● **INSTRUCTIONS FOR THE TASK**: Repeat the records in full and exactly, omitting pictures.

[Rendered images with source text]
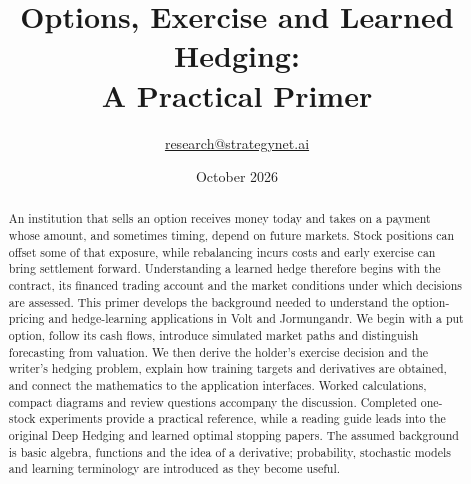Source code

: \documentclass[8pt]{strategynet-journal}
\title{Options, Exercise and Learned Hedging:\\A Practical Primer}
\author{\href{mailto:research@strategynet.ai}{research@strategynet.ai}}
\date{October 2026}
\begin{document}
\maketitle
\begin{abstract}
\normalsize An institution that sells an option receives money today and takes on a payment whose amount, and sometimes timing, depend on future markets. Stock positions can offset some of that exposure, while rebalancing incurs costs and early exercise can bring settlement forward. Understanding a learned hedge therefore begins with the contract, its financed trading account and the market conditions under which decisions are assessed. This primer develops the background needed to understand the option-pricing and hedge-learning applications in Volt and Jormungandr. We begin with a put option, follow its cash flows, introduce simulated market paths and distinguish forecasting from valuation. We then derive the holder's exercise decision and the writer's hedging problem, explain how training targets and derivatives are obtained, and connect the mathematics to the application interfaces. Worked calculations, compact diagrams and review questions accompany the discussion. Completed one-stock experiments provide a practical reference, while a reading guide leads into the original Deep Hedging and learned optimal stopping papers. The assumed background is basic algebra, functions and the idea of a derivative; probability, stochastic models and learning terminology are introduced as they become useful.
\end{abstract}
\SNtwocolumntableofcontents
\end{document}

● **RESPONSE**:
Source code

: \documentclass[8pt]{strategynet-journal}
\title{Options, Exercise and Learned Hedging:\\A Practical Primer}
\author{\href{mailto:research@strategynet.ai}{research@strategynet.ai}}
\date{October 2026}
\begin{document}
\maketitle
\begin{abstract}
\normalsize An institution that sells an option receives money today and takes on a payment whose amount, and sometimes timing, depend on future markets. Stock positions can offset some of that exposure, while rebalancing incurs costs and early exercise can bring settlement forward. Understanding a learned hedge therefore begins with the contract, its financed trading account and the market conditions under which decisions are assessed. This primer develops the background needed to understand the option-pricing and hedge-learning applications in Volt and Jormungandr. We begin with a put option, follow its cash flows, introduce simulated market paths and distinguish forecasting from valuation. We then derive the holder's exercise decision and the writer's hedging problem, explain how training targets and derivatives are obtained, and connect the mathematics to the application interfaces. Worked calculations, compact diagrams and review questions accompany the discussion. Completed one-stock experiments provide a practical reference, while a reading guide leads into the original Deep Hedging and learned optimal stopping papers. The assumed background is basic algebra, functions and the idea of a derivative; probability, stochastic models and learning terminology are introduced as they become useful.
\end{abstract}
\SNtwocolumntableofcontents
\end{document}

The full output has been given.